*** Opening of Extracted information ***

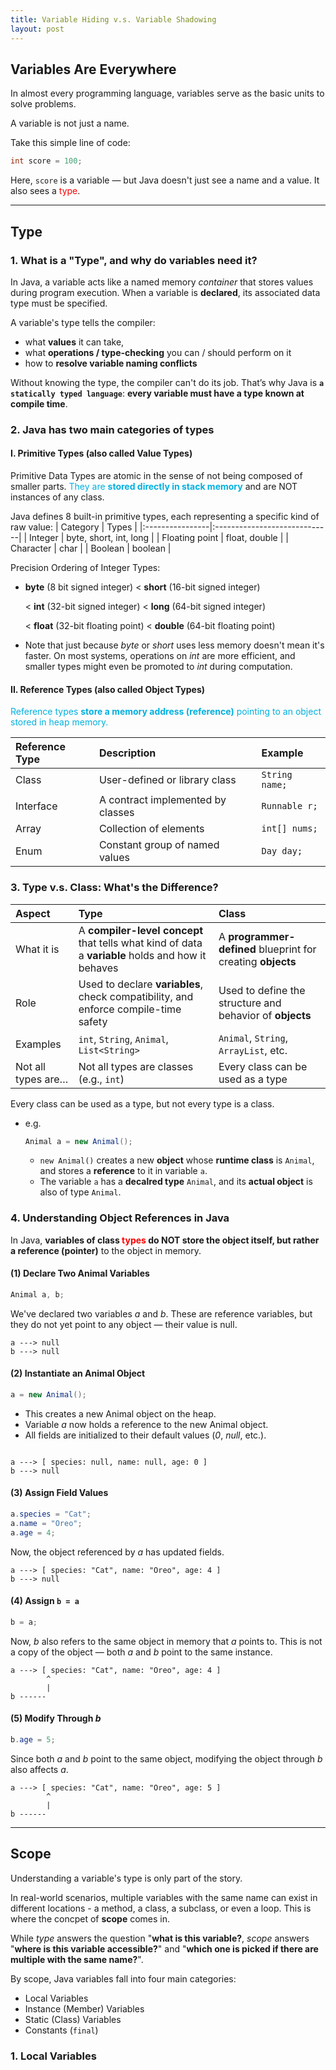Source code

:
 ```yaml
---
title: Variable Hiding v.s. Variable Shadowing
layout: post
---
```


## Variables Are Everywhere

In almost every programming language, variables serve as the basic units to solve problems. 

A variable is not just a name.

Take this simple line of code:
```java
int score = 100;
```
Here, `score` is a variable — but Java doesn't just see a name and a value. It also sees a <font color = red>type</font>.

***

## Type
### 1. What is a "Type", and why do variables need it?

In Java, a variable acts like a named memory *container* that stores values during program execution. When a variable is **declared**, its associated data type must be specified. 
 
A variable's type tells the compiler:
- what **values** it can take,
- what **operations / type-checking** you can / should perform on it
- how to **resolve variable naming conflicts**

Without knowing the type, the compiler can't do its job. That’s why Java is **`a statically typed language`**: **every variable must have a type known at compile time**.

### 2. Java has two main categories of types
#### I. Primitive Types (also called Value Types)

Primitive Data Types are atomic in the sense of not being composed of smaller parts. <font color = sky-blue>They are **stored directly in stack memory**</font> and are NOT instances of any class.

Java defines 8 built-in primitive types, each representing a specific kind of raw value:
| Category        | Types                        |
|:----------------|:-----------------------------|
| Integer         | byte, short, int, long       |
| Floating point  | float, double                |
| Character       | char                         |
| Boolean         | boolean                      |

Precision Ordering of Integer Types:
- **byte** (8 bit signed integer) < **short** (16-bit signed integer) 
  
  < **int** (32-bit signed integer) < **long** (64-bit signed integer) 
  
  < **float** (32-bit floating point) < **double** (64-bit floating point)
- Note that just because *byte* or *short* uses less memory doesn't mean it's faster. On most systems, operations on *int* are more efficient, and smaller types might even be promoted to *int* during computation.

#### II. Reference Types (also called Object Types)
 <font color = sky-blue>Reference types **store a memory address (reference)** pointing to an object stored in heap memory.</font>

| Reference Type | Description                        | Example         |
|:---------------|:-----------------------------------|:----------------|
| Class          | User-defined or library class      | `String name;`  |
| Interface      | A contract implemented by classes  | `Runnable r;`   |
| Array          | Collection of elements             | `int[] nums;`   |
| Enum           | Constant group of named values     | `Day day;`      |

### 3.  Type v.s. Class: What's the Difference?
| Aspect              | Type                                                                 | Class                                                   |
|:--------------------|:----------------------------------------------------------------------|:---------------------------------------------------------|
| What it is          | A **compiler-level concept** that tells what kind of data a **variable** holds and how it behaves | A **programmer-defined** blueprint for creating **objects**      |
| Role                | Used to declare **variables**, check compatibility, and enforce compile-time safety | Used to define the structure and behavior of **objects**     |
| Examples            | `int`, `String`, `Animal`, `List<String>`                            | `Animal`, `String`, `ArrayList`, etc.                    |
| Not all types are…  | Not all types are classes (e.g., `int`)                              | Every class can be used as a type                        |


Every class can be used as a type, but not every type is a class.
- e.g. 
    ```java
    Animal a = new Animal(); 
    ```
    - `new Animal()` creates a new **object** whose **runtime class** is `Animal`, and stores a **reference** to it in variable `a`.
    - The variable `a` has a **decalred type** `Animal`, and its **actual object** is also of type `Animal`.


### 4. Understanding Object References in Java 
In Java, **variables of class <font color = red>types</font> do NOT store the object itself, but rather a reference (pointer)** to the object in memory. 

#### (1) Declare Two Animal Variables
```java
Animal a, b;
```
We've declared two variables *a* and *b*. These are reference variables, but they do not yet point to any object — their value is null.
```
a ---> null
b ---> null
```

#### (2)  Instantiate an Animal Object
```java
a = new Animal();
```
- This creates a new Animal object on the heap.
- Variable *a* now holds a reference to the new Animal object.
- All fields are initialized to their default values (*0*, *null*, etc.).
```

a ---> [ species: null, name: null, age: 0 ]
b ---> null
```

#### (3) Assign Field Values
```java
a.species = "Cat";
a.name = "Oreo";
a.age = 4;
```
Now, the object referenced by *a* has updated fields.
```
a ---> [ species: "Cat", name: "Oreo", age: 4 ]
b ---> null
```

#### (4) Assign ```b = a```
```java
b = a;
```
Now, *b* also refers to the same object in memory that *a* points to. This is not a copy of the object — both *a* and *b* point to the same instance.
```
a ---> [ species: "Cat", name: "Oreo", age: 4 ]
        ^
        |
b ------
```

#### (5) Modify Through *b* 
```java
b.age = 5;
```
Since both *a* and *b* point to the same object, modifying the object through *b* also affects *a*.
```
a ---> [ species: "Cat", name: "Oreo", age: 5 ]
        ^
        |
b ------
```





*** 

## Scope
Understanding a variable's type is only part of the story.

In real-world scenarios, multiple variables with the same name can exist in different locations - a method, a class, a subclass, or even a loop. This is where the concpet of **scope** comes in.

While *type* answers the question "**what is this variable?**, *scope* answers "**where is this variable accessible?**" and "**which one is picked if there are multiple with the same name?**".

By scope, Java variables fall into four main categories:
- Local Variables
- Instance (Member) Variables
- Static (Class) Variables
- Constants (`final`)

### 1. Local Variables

*** Close of Extracted information ***
*** Opening of Extracted information ***

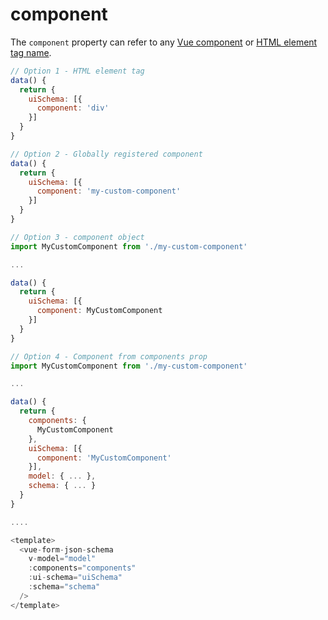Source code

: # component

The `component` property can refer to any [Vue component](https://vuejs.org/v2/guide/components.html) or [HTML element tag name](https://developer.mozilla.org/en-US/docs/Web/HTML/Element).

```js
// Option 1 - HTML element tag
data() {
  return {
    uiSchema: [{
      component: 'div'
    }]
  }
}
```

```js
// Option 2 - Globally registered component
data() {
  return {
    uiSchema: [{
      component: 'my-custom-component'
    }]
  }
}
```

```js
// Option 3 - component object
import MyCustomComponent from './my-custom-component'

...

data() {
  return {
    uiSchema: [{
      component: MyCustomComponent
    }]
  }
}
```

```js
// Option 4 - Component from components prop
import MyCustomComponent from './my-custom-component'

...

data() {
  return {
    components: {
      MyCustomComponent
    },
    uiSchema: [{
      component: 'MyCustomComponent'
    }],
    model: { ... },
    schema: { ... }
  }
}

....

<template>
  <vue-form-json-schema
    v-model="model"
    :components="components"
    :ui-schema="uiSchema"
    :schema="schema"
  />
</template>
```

*** Close of Extracted information ***

Aim of the task.
Make a list of all lines in the data that contain "doesn".

Result for this exercise.
Here, `score` is a variable — but Java doesn't just see a name and a value. It also sees a <font color = red>type</font>.
- Note that just because *byte* or *short* uses less memory doesn't mean it's faster. On most systems, operations on *int* are more efficient, and smaller types might even be promoted to *int* during computation.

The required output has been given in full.